▶ **INSTRUCTIONS FOR THE TASK**
How many lines below contain the word "described"? Answer with that number alone.

· · · ·

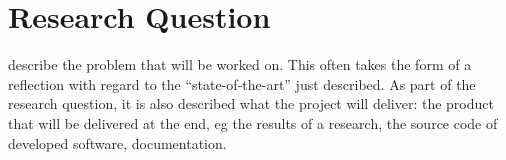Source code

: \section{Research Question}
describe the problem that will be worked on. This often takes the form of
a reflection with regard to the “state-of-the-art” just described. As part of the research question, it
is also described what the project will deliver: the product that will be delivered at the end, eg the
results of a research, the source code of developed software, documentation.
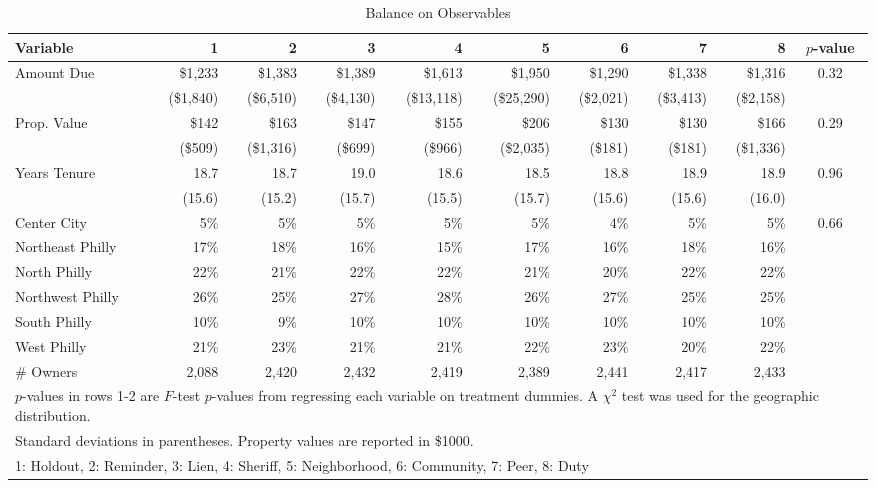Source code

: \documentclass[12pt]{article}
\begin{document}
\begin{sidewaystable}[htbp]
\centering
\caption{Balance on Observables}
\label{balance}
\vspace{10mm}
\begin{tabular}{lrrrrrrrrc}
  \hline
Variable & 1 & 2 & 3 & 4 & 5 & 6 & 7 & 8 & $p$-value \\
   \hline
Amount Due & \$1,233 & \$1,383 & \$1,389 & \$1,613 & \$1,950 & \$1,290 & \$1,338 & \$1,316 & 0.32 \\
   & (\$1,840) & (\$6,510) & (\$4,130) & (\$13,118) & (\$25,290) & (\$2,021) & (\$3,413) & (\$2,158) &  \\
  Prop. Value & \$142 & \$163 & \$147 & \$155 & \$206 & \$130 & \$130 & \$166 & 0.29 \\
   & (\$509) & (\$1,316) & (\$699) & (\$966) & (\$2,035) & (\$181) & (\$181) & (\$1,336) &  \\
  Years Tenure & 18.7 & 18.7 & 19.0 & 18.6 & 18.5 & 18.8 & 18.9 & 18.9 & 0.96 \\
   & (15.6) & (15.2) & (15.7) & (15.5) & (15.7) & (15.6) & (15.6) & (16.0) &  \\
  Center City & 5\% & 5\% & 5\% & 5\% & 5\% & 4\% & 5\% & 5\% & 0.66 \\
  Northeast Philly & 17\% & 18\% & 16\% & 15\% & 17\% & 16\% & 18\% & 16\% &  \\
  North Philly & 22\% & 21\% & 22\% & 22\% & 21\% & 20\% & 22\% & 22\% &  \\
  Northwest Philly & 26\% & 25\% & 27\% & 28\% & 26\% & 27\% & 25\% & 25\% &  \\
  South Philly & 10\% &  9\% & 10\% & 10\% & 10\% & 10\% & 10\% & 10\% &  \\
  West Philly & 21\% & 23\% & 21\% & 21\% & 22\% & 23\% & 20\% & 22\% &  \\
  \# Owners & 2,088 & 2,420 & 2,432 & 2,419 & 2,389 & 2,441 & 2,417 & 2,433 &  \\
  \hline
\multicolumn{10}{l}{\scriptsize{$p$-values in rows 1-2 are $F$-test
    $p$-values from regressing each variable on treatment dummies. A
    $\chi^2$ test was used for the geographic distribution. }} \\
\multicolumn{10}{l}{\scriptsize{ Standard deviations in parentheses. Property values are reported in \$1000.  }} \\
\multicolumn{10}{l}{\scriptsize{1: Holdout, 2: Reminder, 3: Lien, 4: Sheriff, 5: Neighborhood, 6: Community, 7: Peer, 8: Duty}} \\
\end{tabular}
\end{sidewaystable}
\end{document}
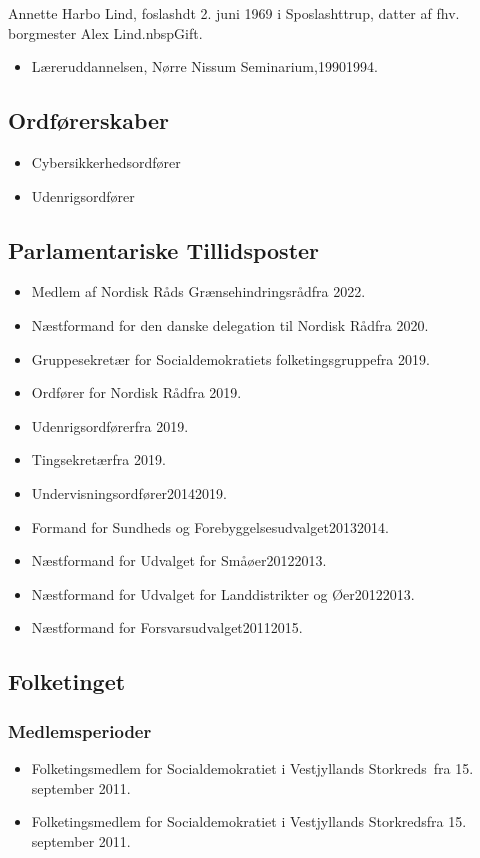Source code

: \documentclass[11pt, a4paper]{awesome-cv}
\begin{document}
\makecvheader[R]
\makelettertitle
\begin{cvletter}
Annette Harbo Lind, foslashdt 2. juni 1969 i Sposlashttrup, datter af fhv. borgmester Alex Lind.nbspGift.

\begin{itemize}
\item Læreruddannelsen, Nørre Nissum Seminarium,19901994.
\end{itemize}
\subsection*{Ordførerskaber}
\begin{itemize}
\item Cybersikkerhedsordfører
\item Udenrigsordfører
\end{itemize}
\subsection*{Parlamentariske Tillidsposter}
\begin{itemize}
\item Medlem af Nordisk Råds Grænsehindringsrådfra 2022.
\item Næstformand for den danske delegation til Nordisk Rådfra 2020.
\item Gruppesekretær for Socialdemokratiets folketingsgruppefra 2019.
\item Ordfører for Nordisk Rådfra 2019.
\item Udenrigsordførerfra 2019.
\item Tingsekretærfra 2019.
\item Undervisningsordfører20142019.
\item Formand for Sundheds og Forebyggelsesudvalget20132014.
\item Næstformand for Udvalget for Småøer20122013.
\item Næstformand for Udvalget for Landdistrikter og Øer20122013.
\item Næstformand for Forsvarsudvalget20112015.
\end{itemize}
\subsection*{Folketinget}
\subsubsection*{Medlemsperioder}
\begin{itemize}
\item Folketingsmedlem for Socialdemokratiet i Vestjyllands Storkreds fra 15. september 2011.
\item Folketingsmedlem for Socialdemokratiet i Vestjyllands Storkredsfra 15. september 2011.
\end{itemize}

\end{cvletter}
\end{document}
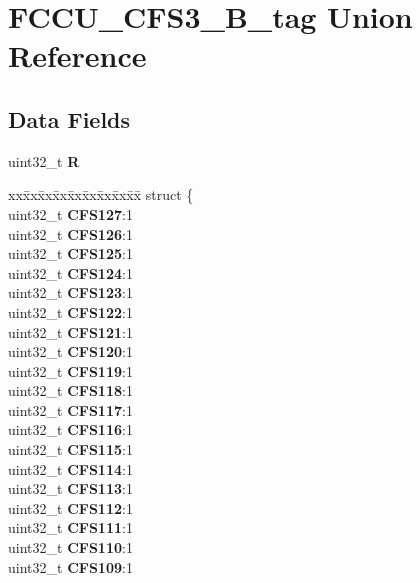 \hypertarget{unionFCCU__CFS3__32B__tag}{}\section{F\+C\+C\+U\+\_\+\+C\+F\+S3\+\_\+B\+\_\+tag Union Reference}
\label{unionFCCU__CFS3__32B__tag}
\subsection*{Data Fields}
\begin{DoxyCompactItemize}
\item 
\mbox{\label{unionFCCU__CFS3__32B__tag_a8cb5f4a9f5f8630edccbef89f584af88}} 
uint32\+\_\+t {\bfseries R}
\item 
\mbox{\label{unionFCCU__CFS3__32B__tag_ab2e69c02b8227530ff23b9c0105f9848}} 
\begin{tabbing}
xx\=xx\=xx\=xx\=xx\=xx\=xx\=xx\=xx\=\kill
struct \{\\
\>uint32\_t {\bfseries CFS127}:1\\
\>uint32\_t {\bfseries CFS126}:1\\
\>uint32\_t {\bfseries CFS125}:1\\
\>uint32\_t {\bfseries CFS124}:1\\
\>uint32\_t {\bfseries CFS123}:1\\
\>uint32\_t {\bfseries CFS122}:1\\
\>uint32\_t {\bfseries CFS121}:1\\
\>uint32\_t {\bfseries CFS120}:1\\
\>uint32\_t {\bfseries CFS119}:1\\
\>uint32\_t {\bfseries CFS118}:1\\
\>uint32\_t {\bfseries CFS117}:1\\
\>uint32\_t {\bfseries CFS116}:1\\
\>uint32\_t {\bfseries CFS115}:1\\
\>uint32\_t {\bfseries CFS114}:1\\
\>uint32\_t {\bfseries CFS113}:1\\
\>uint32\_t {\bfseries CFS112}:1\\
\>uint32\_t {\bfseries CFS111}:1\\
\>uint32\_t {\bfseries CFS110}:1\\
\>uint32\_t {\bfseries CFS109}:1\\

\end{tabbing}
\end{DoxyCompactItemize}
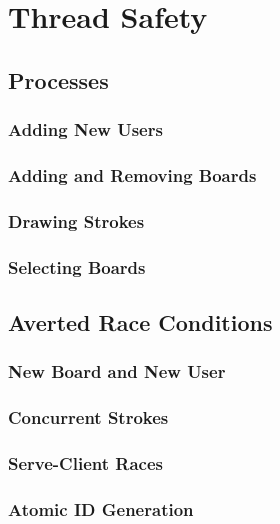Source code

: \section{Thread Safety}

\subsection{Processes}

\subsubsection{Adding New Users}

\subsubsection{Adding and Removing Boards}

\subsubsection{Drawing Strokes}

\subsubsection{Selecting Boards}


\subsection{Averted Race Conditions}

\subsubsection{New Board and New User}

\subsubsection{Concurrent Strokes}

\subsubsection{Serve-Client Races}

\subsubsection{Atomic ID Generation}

· · · ·

▶ **OUTPUT**
2